Professional Development Institute
The Professional Development Institute (PDI) at AUIS complements the educational objectives of the university by providing opportunities for lifelong learning through programs and services that enable participants to develop the knowledge and skills necessary to achieve personal and professional goals, improve the productivity of organizations, and provide leadership and service to their communities. PDI is a certified Cisco Academy and is accredited by the Association of Chartered Certified Account, the Project Management Institute, and ICDL. PDI has also been certified as a PMI Registered Education Provider.

Student life and culture

AUIS provides a thriving and vibrant culture of extracurricular activities and sports on campus. Students can take part in many activities including drama, debate, linguistics, music, athletics, social work and indoor games like chess. There are several clubs and societies as well as sports and athletic teams for both men and women at AUIS. Throughout the year, these clubs and societies arrange events and meet to engage more students in creative, extracurricular initiatives. The university frequently takes part in arranging cultural events outside the campus as well. In 2013, the Drama Club and English Department joined forces to hold The Art of Social Justice - a one-week festival celebrating creative arts. The festival, backed by the US State Department, hosted performances, workshops, discussions and field trips by renowned American and Iraqi artists. Later, AUIS senior lecturer Marie Labrosse published a book, SoJust, that chronicled the arts festival in Sulaimani.

The university has also held events and performances at important cultural landmarks like the Cultural Cafe and Chai Xana Sha’ab, in keeping with the strong traditions of the Sulaymaniyah, which is the cultural capital of Kurdistan. It has also held various poetry recitations, like the Poetry Slam, and a poetry workshop at Koç University in Istanbul. AUIS students are generally very active in volunteer and social work. They regularly lead charity drives, cook-offs, and international donation initiatives to help the displaced persons and refugees from Iraq and Syria, in partnership with organizations like Kurdistan Kurdistan Save the Children. Most of these initiatives are led by students independently. Startup Weekend Slemani and Hackasuly are other independent initiatives pioneered predominantly by talented AUIS alumni.

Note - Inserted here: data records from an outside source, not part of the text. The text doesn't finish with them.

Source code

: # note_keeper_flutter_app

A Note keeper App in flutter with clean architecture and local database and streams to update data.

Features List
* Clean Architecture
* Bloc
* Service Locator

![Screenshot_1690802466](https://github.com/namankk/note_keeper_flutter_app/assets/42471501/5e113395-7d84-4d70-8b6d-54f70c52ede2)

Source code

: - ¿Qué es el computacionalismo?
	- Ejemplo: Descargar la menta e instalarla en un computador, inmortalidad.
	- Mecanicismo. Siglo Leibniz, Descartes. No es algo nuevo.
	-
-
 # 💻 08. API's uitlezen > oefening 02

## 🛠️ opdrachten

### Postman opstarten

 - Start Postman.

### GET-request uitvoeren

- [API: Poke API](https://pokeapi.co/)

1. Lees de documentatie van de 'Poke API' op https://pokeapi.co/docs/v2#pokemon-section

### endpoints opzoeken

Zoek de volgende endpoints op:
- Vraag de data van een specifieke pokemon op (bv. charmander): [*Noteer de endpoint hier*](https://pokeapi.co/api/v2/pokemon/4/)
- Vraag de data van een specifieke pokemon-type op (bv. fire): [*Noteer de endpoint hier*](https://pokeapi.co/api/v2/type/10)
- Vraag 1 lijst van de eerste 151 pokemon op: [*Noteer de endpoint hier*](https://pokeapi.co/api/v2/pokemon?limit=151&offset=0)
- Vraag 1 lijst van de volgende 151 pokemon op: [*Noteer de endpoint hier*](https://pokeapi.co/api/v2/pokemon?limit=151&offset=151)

The popular events bring together professionals and young entrepreneurs to encourage startup companies and businesses in the region.

Clubs and societies
Several clubs and societies at AUIS allow students with similar interests to mingle with each other, and hone their extracurricular skills. The student organizations vary from developing professional skills like IT and business; to creative arts like anime, drama, music, debate, and literature; to indoor games like chess; as well as sports, hiking and cycling. The AUIS drama club produces plays and dramas throughout the year. Some of their productions include “Twelve Angry (Wo)men”, “Noor”, “Will’s Cafe” - a play to celebrate Shakespeare's 450th birthday; and “The Arranged” - a commentary on the tradition of arranged marriages also written by a student Mahdi Murad, and “9 Parts of Desire” - performed during the Art of Social Justice Festival focusing on Iraqi migrant women. In December 2015, two AUIS students, Leah Farooq and Beyan Tahir, were selected to participate in the Home Grown program - an intensive theatrical training provided jointly by the Kevin Spacey Foundation and The Middle East Theatre Academy. The students were part of a troupe of 35 talented young people scouted from all over the Middle East for the workshop. Both participants selected from Iraq were students at AUIS. The workshop culminated in a theatrical performance in Sharjah on January 25, 2015.  AUIS also hosts the offices of the first independent, English language, student newspaper in Iraq, The AUIS Voice. The AUIS Voice  is run by an editorial board composed solely of students. The Washington Post included two pictures of the AUIS Voice staff in a photo collection titled “Youths in Iraq: The War Generation.” The outlet is also a member of the Associated Collegiate Press. The editorial board selects new editors in the beginning of the fall semester, and the paper is regularly published throughout the fall and spring semester.

Athletics
Student at AUIS, both men and women, are active in sports. The university has two basketball courts and one football field on campus. The official mascot for the athletics teams is the Eagle, and the teams include men's and women's basketball and football. The teams play intercollegiate as well as intramural matches at AUIS, and have also been on international tours. Students on both the women's and men's basketball team at AUIS participated in the 34th Annual Sports Fest at Boğaziçi University in 2014. In 2011, a documentary made by an American film company gained international recognition for the women's basketball team. The film, Salaam Dunk, was shown at several international film festivals including the Chicago International Film Festival and Los Angeles Film Festival.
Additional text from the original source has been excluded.